Maybe their take on True Grit will be different, but the embarrassing Ladykillers suggests the Coen Brothers should leave remakes to others, like Zhang Yimou. Transferring Blood Simple to Imperial China, Zhang preserves all the hardboiled character of the original while adding a layer of outrageous visual humor in A Woman, a Gun, and a Noodle Shop (trailer here), which opens this Friday in New York.
Reportedly a hit with audiences at the 2010 Berlinale and the Coens themselves, Noodle is quite faithful to the plot of the original Blood. In China’s remote northern desert, the wealthy Wang lives with his caustic wife and the employees of his noodle shop. Abusive towards his wife and too stingy to pay his veritable captive employees’ wages, he makes everyone around him miserable. His wife is getting ideas though. Carrying on an illicit affair with the meek Li, she buys a gun from an itinerant merchant who seems to have stepped out of Terry Gilliam’s Baron Munchausen.
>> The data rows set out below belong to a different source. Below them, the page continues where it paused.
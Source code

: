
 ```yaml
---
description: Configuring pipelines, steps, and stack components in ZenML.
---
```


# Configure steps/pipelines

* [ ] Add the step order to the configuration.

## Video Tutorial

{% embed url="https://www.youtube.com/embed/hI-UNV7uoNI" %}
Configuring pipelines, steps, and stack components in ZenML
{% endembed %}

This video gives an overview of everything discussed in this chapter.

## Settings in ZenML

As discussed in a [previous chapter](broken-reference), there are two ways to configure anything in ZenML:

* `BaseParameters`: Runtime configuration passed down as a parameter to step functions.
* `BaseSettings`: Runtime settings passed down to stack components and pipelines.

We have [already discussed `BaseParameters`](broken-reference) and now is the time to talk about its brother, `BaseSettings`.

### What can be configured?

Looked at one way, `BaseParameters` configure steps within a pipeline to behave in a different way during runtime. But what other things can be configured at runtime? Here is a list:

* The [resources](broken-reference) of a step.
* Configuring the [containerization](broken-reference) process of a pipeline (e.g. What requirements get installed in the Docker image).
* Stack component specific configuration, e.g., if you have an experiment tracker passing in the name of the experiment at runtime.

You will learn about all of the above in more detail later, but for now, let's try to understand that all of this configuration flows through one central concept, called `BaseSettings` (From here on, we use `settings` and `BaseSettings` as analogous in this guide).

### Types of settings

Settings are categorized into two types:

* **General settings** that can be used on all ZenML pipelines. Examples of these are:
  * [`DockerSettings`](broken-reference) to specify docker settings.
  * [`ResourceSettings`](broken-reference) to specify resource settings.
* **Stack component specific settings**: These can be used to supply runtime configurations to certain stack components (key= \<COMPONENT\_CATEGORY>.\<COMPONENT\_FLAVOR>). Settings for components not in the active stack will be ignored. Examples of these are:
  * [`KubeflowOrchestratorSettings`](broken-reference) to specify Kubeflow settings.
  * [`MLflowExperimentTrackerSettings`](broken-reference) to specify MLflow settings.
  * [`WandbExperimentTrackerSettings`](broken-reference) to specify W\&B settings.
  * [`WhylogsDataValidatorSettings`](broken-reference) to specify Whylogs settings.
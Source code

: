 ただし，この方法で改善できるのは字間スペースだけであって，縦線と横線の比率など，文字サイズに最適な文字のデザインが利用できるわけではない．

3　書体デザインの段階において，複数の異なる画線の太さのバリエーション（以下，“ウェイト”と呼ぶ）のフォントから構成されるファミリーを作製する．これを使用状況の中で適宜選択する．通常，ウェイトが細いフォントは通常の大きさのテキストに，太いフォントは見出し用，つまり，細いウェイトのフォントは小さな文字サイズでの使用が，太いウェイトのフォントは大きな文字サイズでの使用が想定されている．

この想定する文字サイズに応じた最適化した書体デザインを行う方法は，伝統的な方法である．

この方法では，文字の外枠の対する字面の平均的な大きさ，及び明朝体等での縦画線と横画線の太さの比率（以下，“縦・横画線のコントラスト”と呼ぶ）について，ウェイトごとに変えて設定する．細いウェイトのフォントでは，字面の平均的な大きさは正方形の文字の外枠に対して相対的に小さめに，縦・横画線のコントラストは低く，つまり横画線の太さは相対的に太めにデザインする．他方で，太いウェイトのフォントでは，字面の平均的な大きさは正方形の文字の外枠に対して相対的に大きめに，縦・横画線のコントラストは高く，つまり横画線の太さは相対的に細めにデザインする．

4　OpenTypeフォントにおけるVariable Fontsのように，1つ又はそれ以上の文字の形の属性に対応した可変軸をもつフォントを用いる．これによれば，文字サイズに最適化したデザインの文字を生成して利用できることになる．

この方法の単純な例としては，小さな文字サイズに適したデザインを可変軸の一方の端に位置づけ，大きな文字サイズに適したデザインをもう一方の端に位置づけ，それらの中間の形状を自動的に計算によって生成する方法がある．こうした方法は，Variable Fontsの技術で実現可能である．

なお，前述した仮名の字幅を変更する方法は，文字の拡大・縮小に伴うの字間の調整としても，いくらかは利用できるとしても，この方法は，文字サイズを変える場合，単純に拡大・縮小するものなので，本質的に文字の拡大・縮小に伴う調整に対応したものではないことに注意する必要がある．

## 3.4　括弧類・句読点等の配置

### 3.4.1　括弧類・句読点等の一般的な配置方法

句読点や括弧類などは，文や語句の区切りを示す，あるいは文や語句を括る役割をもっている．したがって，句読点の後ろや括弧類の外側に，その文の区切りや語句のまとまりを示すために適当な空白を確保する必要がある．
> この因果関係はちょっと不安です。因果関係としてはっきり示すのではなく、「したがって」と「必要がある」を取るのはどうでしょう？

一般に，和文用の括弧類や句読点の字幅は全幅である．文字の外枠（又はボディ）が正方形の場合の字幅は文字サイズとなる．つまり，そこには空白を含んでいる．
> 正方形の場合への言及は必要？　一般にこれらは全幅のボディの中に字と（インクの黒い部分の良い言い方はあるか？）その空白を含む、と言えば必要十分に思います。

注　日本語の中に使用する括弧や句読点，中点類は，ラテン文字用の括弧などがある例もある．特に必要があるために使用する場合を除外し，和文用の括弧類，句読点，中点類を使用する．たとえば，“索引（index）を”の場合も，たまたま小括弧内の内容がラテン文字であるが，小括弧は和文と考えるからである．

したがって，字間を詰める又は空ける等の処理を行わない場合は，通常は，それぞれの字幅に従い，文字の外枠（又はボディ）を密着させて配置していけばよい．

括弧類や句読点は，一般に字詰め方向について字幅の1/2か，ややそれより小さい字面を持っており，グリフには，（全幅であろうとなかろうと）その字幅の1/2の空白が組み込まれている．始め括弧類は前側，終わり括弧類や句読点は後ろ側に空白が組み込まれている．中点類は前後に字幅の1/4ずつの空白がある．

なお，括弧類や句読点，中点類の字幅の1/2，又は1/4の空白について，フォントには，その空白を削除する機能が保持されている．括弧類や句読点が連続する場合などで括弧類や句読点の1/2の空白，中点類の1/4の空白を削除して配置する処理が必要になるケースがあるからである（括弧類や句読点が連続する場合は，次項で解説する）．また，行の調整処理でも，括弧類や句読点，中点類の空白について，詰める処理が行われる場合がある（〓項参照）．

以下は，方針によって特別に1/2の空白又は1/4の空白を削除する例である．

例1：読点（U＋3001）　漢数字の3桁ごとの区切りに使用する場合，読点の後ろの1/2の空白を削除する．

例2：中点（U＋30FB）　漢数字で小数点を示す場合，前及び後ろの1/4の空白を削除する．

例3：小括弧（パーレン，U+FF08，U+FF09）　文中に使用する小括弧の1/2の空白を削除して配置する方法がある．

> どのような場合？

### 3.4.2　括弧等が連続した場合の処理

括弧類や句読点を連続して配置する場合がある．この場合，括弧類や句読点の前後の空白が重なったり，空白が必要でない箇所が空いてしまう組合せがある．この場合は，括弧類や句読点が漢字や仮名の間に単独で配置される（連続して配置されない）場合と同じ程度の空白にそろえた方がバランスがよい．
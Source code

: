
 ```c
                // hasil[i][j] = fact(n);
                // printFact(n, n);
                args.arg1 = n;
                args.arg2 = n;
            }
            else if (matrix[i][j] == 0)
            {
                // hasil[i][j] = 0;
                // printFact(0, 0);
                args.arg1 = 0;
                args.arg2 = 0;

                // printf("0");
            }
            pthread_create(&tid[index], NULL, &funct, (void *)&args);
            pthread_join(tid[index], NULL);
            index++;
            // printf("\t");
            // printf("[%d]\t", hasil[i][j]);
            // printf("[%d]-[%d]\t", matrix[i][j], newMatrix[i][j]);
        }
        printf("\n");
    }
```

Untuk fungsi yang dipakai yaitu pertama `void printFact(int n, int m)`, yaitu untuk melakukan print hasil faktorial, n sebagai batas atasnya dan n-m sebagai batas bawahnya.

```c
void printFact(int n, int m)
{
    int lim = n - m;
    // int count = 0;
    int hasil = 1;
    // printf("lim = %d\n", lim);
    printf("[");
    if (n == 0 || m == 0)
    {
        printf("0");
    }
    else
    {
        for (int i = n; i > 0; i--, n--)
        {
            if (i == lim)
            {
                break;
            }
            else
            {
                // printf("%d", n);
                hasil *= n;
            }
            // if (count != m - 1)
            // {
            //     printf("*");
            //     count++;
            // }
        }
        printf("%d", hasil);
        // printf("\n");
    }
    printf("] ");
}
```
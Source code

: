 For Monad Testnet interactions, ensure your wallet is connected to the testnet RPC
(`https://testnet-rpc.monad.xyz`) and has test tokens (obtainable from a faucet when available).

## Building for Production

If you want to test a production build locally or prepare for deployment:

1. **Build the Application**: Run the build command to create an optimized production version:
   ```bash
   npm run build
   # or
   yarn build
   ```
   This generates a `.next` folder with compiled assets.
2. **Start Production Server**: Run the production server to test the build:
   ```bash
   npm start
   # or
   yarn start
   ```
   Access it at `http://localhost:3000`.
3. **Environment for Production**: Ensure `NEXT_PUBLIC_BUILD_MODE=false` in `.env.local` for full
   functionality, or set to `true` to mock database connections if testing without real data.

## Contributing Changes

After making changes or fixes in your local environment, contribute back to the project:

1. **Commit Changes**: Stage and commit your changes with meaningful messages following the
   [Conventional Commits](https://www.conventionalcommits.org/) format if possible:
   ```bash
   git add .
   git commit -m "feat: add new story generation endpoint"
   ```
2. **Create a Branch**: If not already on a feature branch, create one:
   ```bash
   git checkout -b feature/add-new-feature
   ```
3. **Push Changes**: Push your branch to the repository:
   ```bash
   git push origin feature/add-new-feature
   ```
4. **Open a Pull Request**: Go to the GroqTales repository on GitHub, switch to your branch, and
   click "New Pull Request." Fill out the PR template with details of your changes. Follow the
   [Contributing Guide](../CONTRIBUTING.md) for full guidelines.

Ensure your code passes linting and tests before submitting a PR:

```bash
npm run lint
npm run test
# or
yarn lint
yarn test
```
According to her plans, divorce will flow through the barrel of the gun she instructs her spineless lover to hide. Unfortunately, Wang gets wind of her intentions, hiring the corrupt patrol officer Zhang to murder her first. As those familiar with the Coen Brothers’ film will expect, the double crosses come fast and furious from this point on, but Zhang (the director) adds a really cool scene of Li spinning noodles like its gravity-defying pizza dough, truly distinguishing Noodle from it inspiration.
Some stick-in-the-mud critics seem determined to nit-pick Noodle, asking how Wang’s noodle shop in the remote Shaanxi province could stay in business. One could just as easily ask how Norman Bates could afford to buy groceries. Who cares, just go with it.
Volumes could also be written about the political context of director Zhang’s body of work. He was banned from filmmaking for two years for the unvarnished depiction of the Communist government’s collectivization campaigns in To Live, but his martial arts epic Hero has been criticized for a perceived allegorical subtext perhaps arguing in favor of a strong centralized Chinese government. In contrast, Noodle does not readily lend itself to ideological interpretation.
Instead, it offers thoroughly entertaining skullduggery and some wacky (if often violent) humor. Yet, it all works because the entire cast plays it straight, including the stone cold stone-faced Sun Honglei as Officer Zhang. As Wang’s wife, Yan Ni is a fantastic femme fatale, keeping in character throughout some rather incredible situations. Cheng Ye (and his conspicuous teeth) is also clearly game for some over-the-top physical comedy, while moving along the noir plot nicely.
Throwing in everything but the kitchen sink, Noodle has a wickedly playful spirit. Still, it has a tactile sense of place thanks to Han Zhong’s painstakingly crafted sets. Cinematographer Zhao Xiaoding also makes the forbidding landscape sparkle through his lens. As a result, Noodle has a classy, art-house sheen, but it is still just a ruckus good time at the movies. It opens Friday (9/3) in New York at the Landmark Sunshine.